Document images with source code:
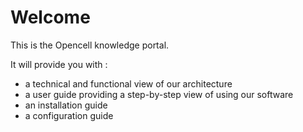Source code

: # Welcome

This is the Opencell knowledge portal.

It will provide you with :

* a technical and functional view of our architecture
* a user guide providing a step-by-step view of using our software
* an installation guide
* a configuration guide
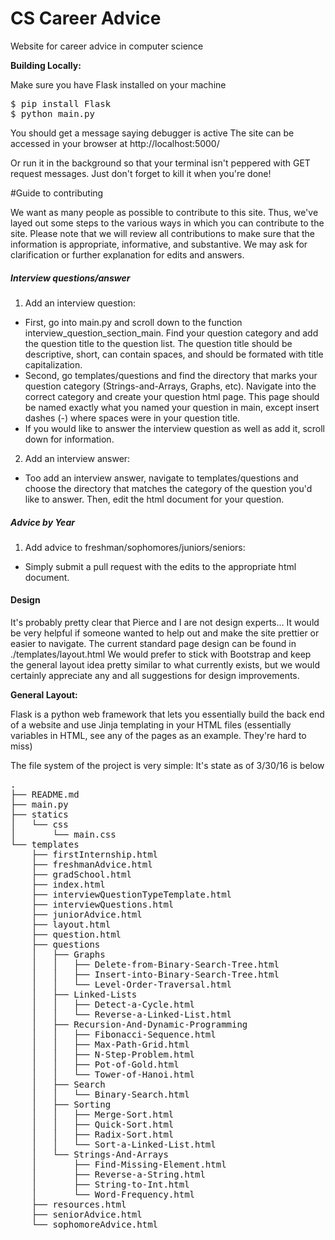 # CS Career Advice

Website for career advice in computer science

**Building Locally:**

Make sure you have Flask installed on your machine
<pre>
$ pip install Flask 
$ python main.py
</pre>
You should get a message saying debugger is active 
The site can be accessed in your browser at http://localhost:5000/

Or run it in the background so that your terminal isn't peppered with GET request messages.
Just don't forget to kill it when you're done!


#Guide to contributing

We want as many people as possible to contribute to this site. Thus, we've layed out some steps to the various ways in which you can contribute to the site. Please note that we will review all contributions to make sure that the information is appropriate, informative, and substantive. We may ask for clarification or further explanation for edits and answers. 

#####  Interview questions/answer

1) Add an interview question:
-    First, go into main.py and scroll down to the function interview_question_section_main. Find your question category and add the question title to the question list. The question title should be descriptive, short, can contain spaces, and should be formated with title capitalization. 
-    Second, go templates/questions and find the directory that marks your question category (Strings-and-Arrays, Graphs, etc). Navigate into the correct category and create your question html page. This page should be named exactly what you named your question in main, except insert dashes (-) where spaces were in your question title. 
-    If you would like to answer the interview question as well as add it, scroll down for information.

2) Add an interview answer:
-   Too add an interview answer, navigate to templates/questions and choose the directory that matches the category of the question you'd like to answer. Then, edit the html document for your question. 

#####  Advice by Year
1) Add advice to freshman/sophomores/juniors/seniors:
-   Simply submit a pull request with the edits to the appropriate html document. 

####  Design

It's probably pretty clear that Pierce and I are not design experts...
It would be very helpful if someone wanted to help out and make the site prettier or easier to navigate. The current standard page design can be found in ./templates/layout.html
We would prefer to stick with Bootstrap and keep the general layout idea pretty similar to what currently exists, but we would certainly appreciate any and all suggestions for design improvements.

**General Layout:**

Flask is a python web framework that lets you essentially build the back end of a website and 
use Jinja templating in your HTML files (essentially variables in HTML, see any of the pages as an example. They're hard to miss)

The file system of the project is very simple:
It's state as of 3/30/16 is below

<pre>
.
├── README.md
├── main.py
├── statics
│   └── css
│       └── main.css
└── templates
    ├── firstInternship.html
    ├── freshmanAdvice.html
    ├── gradSchool.html
    ├── index.html
    ├── interviewQuestionTypeTemplate.html
    ├── interviewQuestions.html
    ├── juniorAdvice.html
    ├── layout.html
    ├── question.html
    ├── questions
    │   ├── Graphs
    │   │   ├── Delete-from-Binary-Search-Tree.html
    │   │   ├── Insert-into-Binary-Search-Tree.html
    │   │   └── Level-Order-Traversal.html
    │   ├── Linked-Lists
    │   │   ├── Detect-a-Cycle.html
    │   │   └── Reverse-a-Linked-List.html
    │   ├── Recursion-And-Dynamic-Programming
    │   │   ├── Fibonacci-Sequence.html
    │   │   ├── Max-Path-Grid.html
    │   │   ├── N-Step-Problem.html
    │   │   ├── Pot-of-Gold.html
    │   │   └── Tower-of-Hanoi.html
    │   ├── Search
    │   │   └── Binary-Search.html
    │   ├── Sorting
    │   │   ├── Merge-Sort.html
    │   │   ├── Quick-Sort.html
    │   │   ├── Radix-Sort.html
    │   │   └── Sort-a-Linked-List.html
    │   └── Strings-And-Arrays
    │       ├── Find-Missing-Element.html
    │       ├── Reverse-a-String.html
    │       ├── String-to-Int.html
    │       └── Word-Frequency.html
    ├── resources.html
    ├── seniorAdvice.html
    └── sophomoreAdvice.html
    </pre>
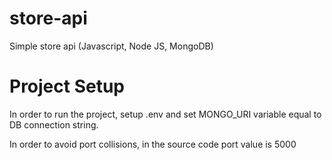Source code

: # store-api
Simple store api (Javascript, Node JS, MongoDB)

# Project Setup

In order to run the project, setup .env and set MONGO_URI variable equal to DB connection string.

In order to avoid port collisions, in the source code port value is 5000
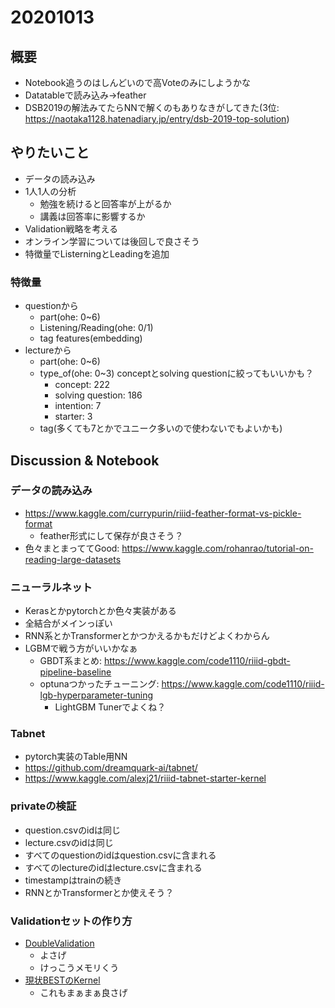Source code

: # 20201013

## 概要
- Notebook追うのはしんどいので高Voteのみにしようかな
- Datatableで読み込み→feather
- DSB2019の解法みてたらNNで解くのもありなきがしてきた(3位: https://naotaka1128.hatenadiary.jp/entry/dsb-2019-top-solution)


## やりたいこと
- データの読み込み
- 1人1人の分析
  - 勉強を続けると回答率が上がるか
  - 講義は回答率に影響するか
- Validation戦略を考える
- オンライン学習については後回しで良さそう
- 特徴量でListerningとLeadingを追加

### 特徴量
- questionから
  - part(ohe: 0~6)
  - Listening/Reading(ohe: 0/1)
  - tag features(embedding)
- lectureから
  - part(ohe: 0~6)
  - type_of(ohe: 0~3) conceptとsolving questionに絞ってもいいかも？
    - concept: 222
    - solving question: 186
    - intention: 7
    - starter: 3
  - tag(多くても7とかでユニーク多いので使わないでもよいかも)
 
## Discussion & Notebook

### データの読み込み
- https://www.kaggle.com/currypurin/riiid-feather-format-vs-pickle-format
  - feather形式にして保存が良さそう？
- 色々まとまっててGood: https://www.kaggle.com/rohanrao/tutorial-on-reading-large-datasets

### ニューラルネット
- Kerasとかpytorchとか色々実装がある
- 全結合がメインっぽい
- RNN系とかTransformerとかつかえるかもだけどよくわからん
- LGBMで戦う方がいいかなぁ
  - GBDT系まとめ: https://www.kaggle.com/code1110/riiid-gbdt-pipeline-baseline
  - optunaつかったチューニング: https://www.kaggle.com/code1110/riiid-lgb-hyperparameter-tuning
    - LightGBM Tunerでよくね？

### Tabnet
- pytorch実装のTable用NN
- https://github.com/dreamquark-ai/tabnet/
- https://www.kaggle.com/alexj21/riiid-tabnet-starter-kernel

### privateの検証
- question.csvのidは同じ
- lecture.csvのidは同じ
- すべてのquestionのidはquestion.csvに含まれる
- すべてのlectureのidはlecture.csvに含まれる
- timestampはtrainの続き
- RNNとかTransformerとか使えそう？

### Validationセットの作り方
- [DoubleValidation](https://www.kaggle.com/ilialar/riiid-5-folds-double-validation)
  - よさげ
  - けっこうメモリくう
- [現状BESTのKernel](https://www.kaggle.com/dwit392/expanding-on-simple-lgbm)
  - これもまぁまぁ良さげ
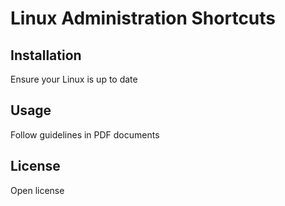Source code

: # Linux Administration Shortcuts

## Installation

Ensure your Linux is up to date

## Usage

Follow guidelines in PDF documents

## License

Open license

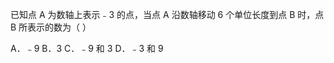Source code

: 已知点 A 为数轴上表示﹣3 的点，当点 A 沿数轴移动 6 个单位长度到点 B 时，点 B 所表示的数为（          ）

 A．﹣9          B．3          C．﹣9 和 3            D．﹣3 和 9
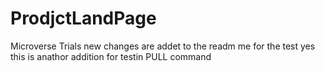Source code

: # ProdjctLandPage
Microverse Trials
new changes are addet to the readm me for the test
yes this is anathor addition for testin PULL command
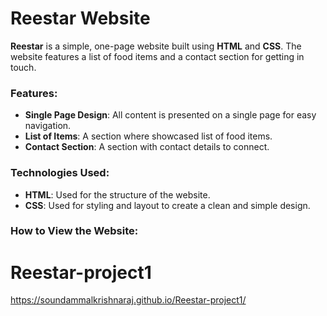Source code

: # Reestar Website

**Reestar** is a simple, one-page website built using **HTML** and **CSS**. The website features a list of food items and a contact section for getting in touch.

### Features:
- **Single Page Design**: All content is presented on a single page for easy navigation.
- **List of Items**: A section where showcased list of food items.
- **Contact Section**: A section with contact details to connect.

### Technologies Used:
- **HTML**: Used for the structure of the website.
- **CSS**: Used for styling and layout to create a clean and simple design.

### How to View the Website:

   
# Reestar-project1
https://soundammalkrishnaraj.github.io/Reestar-project1/

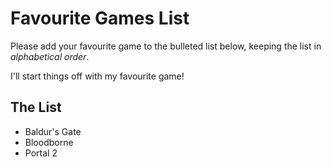 # Favourite Games List

Please add your favourite game to the bulleted list below, keeping the list in *alphabetical order*.

I'll start things off with my favourite game!

## The List

* Baldur's Gate
* Bloodborne
* Portal 2
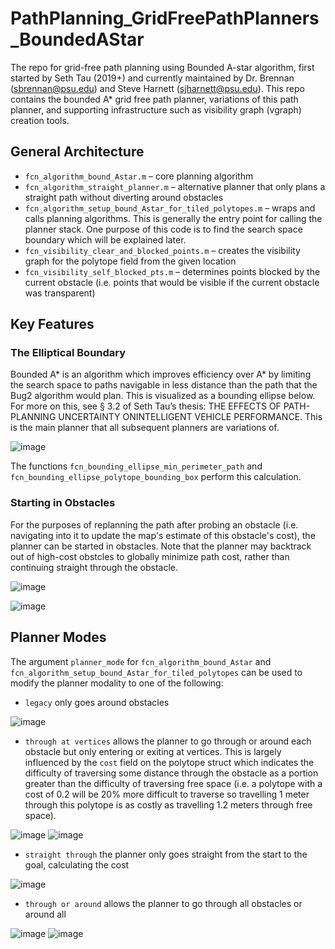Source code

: # PathPlanning_GridFreePathPlanners_BoundedAStar
The repo for grid-free path planning using Bounded A-star algorithm, first started by Seth Tau (2019+) and currently maintained by Dr. Brennan (sbrennan@psu.edu) and Steve Harnett (sjharnett@psu.edu).  This repo contains the bounded A* grid free path planner, variations of this path planner, and supporting infrastructure such as visibility graph (vgraph) creation tools.


## General Architecture

- `fcn_algorithm_bound_Astar.m` – core planning algorithm
- `fcn_algorithm_straight_planner.m` – alternative planner that only plans a straight path without diverting around obstacles
- `fcn_algorithm_setup_bound_Astar_for_tiled_polytopes.m` – wraps and calls planning algorithms.  This is generally the entry point for calling the planner stack.  One purpose of this code is to find the search space boundary which will be explained later.
- `fcn_visibility_clear_and_blocked_points.m` – creates the visibility graph for the polytope field from the given location
- `fcn_visibility_self_blocked_pts.m` – determines points blocked by the current obstacle (i.e. points that would be visible if the current obstacle was transparent)

## Key Features
### The Elliptical Boundary
Bounded A* is an algorithm which improves efficiency over A* by limiting the search space to paths navigable in less distance than the path that the Bug2 algorithm would plan.  This is visualized as a bounding ellipse below. For more on this, see § 3.2 of Seth Tau’s thesis: THE EFFECTS OF PATH-PLANNING UNCERTAINTY ONINTELLIGENT VEHICLE PERFORMANCE. This is the main planner that all subsequent planners are variations of.


![image](https://user-images.githubusercontent.com/67085752/200880560-4a5fa92d-a4f5-484c-951a-f77c3dec27f9.png)


The functions `fcn_bounding_ellipse_min_perimeter_path` and `fcn_bounding_ellipse_polytope_bounding_box` perform this calculation.



### Starting in Obstacles
For the purposes of replanning the path after probing an obstacle (i.e. navigating into it to update the map's estimate of this obstacle's cost), the planner can be started in obstacles.  Note that the planner may backtrack out of high-cost obstcles to globally minimize path cost, rather than continuing straight through the obstacle.


![image](https://user-images.githubusercontent.com/67085752/200881599-922f0d10-b0fe-4d7f-84d1-e5e6a03c8197.png)


![image](https://user-images.githubusercontent.com/67085752/200881638-3bcec94f-3e0a-45c1-9543-50afc77c5c3d.png)



## Planner Modes
The argument `planner_mode` for `fcn_algorithm_bound_Astar` and `fcn_algorithm_setup_bound_Astar_for_tiled_polytopes` can be used to modify the planner modality to one of the following:
- `legacy` only goes around obstacles


![image](https://user-images.githubusercontent.com/67085752/200879889-53d1bb8b-75f0-44f1-8981-a7213db9ef76.png)


- `through at vertices` allows the planner to go through or around each obstacle but only entering or exiting at vertices.  This is largely influenced by the `cost` field on the polytope struct which indicates the difficulty of traversing some distance through the obstacle as a portion greater than the difficulty of traversing free space (i.e. a polytope with a cost of 0.2 will be 20% more difficult to traverse so travelling 1 meter through this polytope is as costly as travelling 1.2 meters through free space).


![image](https://user-images.githubusercontent.com/67085752/200877936-cb150243-3f18-49a2-8755-52b2169d9a32.png)
![image](https://user-images.githubusercontent.com/67085752/200877955-7ea4e136-b3a1-48e0-ae65-a8cd21ac690a.png)


- `straight through` the planner only goes straight from the start to the goal, calculating the cost


![image](https://user-images.githubusercontent.com/67085752/200876748-f987bbf4-f197-4a76-879c-d3a60fede909.png)


- `through or around` allows the planner to go through all obstacles or around all


![image](https://user-images.githubusercontent.com/67085752/200880072-0354dd56-1f0a-415a-afc0-22bdd5975bb2.png)
![image](https://user-images.githubusercontent.com/67085752/200880027-b5f986d4-0c2b-436c-836d-2c4f9f303293.png)
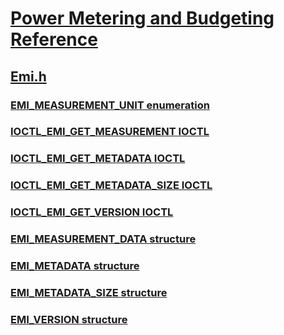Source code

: # [Power Metering and Budgeting Reference](../_powermeter/index.md)
## [Emi.h](index.md)
### [EMI_MEASUREMENT_UNIT enumeration](../emi/ne-emi-emi_measurement_unit.md)
### [IOCTL_EMI_GET_MEASUREMENT IOCTL](../emi/ni-emi-ioctl_emi_get_measurement.md)
### [IOCTL_EMI_GET_METADATA IOCTL](../emi/ni-emi-ioctl_emi_get_metadata.md)
### [IOCTL_EMI_GET_METADATA_SIZE IOCTL](../emi/ni-emi-ioctl_emi_get_metadata_size.md)
### [IOCTL_EMI_GET_VERSION IOCTL](../emi/ni-emi-ioctl_emi_get_version.md)
### [EMI_MEASUREMENT_DATA structure](../emi/ns-emi-emi_measurement_data.md)
### [EMI_METADATA structure](../emi/ns-emi-emi_metadata.md)
### [EMI_METADATA_SIZE structure](../emi/ns-emi-emi_metadata_size.md)
### [EMI_VERSION structure](../emi/ns-emi-emi_version.md)
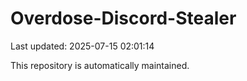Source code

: # Overdose-Discord-Stealer

Last updated: 2025-07-15 02:01:14

This repository is automatically maintained.
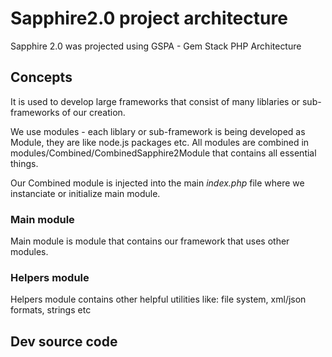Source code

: # Sapphire2.0 project architecture

Sapphire 2.0 was projected using GSPA - Gem Stack PHP Architecture

## Concepts

It is used to develop large frameworks that consist of many liblaries or sub-frameworks of our creation.

We use modules - each liblary or sub-framework is being developed as Module, they are like node.js packages etc.
All modules are combined in modules/Combined/CombinedSapphire2Module that contains all essential things.

Our Combined module is injected into the main *index.php* file where we instanciate or initialize main module.

### Main module

Main module is module that contains our framework that uses other modules.

### Helpers module

Helpers module contains other helpful utilities like: file system, xml/json formats, strings etc

## Dev source code

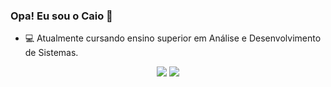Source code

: ### Opa! Eu sou o Caio 👋

- 💻 Atualmente cursando ensino superior em Análise e Desenvolvimento de Sistemas.

<div align="center">
  <a href="https://github.com/ctncaio">

  
</div>

  <div> 
    <p align="center">
  <a href="https://instagram.com/ctncaio" target="_blank"><img src="https://img.shields.io/badge/-Instagram-%23E4405F?style=for-the-badge&logo=instagram&logoColor=white" target="_blank"></a>
  <a href = "mailto:ctncaio.sb@gmail.com"><img src="https://img.shields.io/badge/-Gmail-%23333?style=for-the-badge&logo=gmail&logoColor=white" target="_blank"></a>
</div>

  
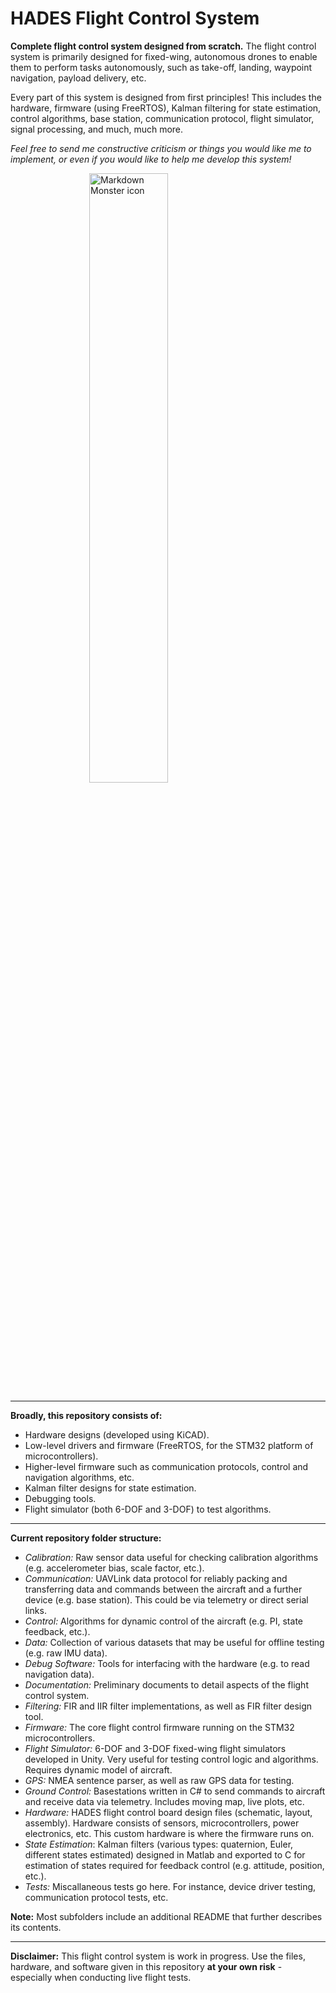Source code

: # HADES Flight Control System
**Complete flight control system designed from scratch.** The flight control system is primarily designed for fixed-wing, autonomous drones to enable them to perform tasks autonomously, such as take-off, landing, waypoint navigation, payload delivery, etc.

Every part of this system is designed from first principles! This includes the hardware, firmware (using FreeRTOS), Kalman filtering for state estimation, control algorithms, base station, communication protocol, flight simulator, signal processing, and much, much more.

*Feel free to send me constructive criticism or things you would like me to implement, or even if you would like to help me develop this system!*

<img src="http://philsal.co.uk/wp-content/uploads/2019/12/Hades-Assembly-Front.jpg"
     alt="Markdown Monster icon"
     style="display: block;
  margin-left: auto;
  margin-right: auto;
  width: 50%;"/>
       
---

**Broadly, this repository consists of:**
* Hardware designs (developed using KiCAD).
* Low-level drivers and firmware (FreeRTOS, for the STM32 platform of microcontrollers).
* Higher-level firmware such as communication protocols, control and navigation algorithms, etc.
* Kalman filter designs for state estimation.
* Debugging tools.
* Flight simulator (both 6-DOF and 3-DOF) to test algorithms.


---


**Current repository folder structure:**
* *Calibration:* Raw sensor data useful for checking calibration algorithms (e.g. accelerometer bias, scale factor, etc.).
* *Communication:* UAVLink data protocol for reliably packing and transferring data and commands between the aircraft and a further device (e.g. base station). This could be via telemetry or direct serial links.
* *Control:* Algorithms for dynamic control of the aircraft (e.g. PI, state feedback, etc.).
* *Data:* Collection of various datasets that may be useful for offline testing (e.g. raw IMU data).
* *Debug Software:* Tools for interfacing with the hardware (e.g. to read navigation data).
* *Documentation:* Preliminary documents to detail aspects of the flight  control system.
* *Filtering:* FIR and IIR filter implementations, as well as FIR filter design tool.
* *Firmware:* The core flight control firmware running on the STM32 microcontrollers.
* *Flight Simulator:* 6-DOF and 3-DOF fixed-wing flight simulators developed in Unity. Very useful for testing control logic and algorithms. Requires dynamic model of aircraft.
* *GPS:* NMEA sentence parser, as well as raw GPS data for testing.
* *Ground Control:* Basestations written in C# to send commands to aircraft and receive data via telemetry. Includes moving map, live plots, etc.
* *Hardware:* HADES flight control board design files (schematic, layout, assembly). Hardware consists of sensors, microcontrollers, power electronics, etc. This custom hardware is where the firmware runs on.
* *State Estimation*: Kalman filters (various types: quaternion, Euler, different states estimated) designed in Matlab and exported to C for estimation of states required for feedback control (e.g. attitude, position, etc.).
* *Tests:* Miscallaneous tests go here. For instance, device driver testing, communication protocol tests, etc.

**Note:** Most subfolders include an additional README that further describes its contents.

---

**Disclaimer:** This flight control system is work in progress. Use the files, hardware, and software given in this repository **at your own risk** - especially when conducting live flight tests.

* [Exercise]
Reproduce, exactly as they stand in the data above, the lines from the one that holds "core planning algorithm" to the one that holds "diverting around obstacles", inclusive.

* [Exercise answer]
- `fcn_algorithm_bound_Astar.m` – core planning algorithm
- `fcn_algorithm_straight_planner.m` – alternative planner that only plans a straight path without diverting around obstacles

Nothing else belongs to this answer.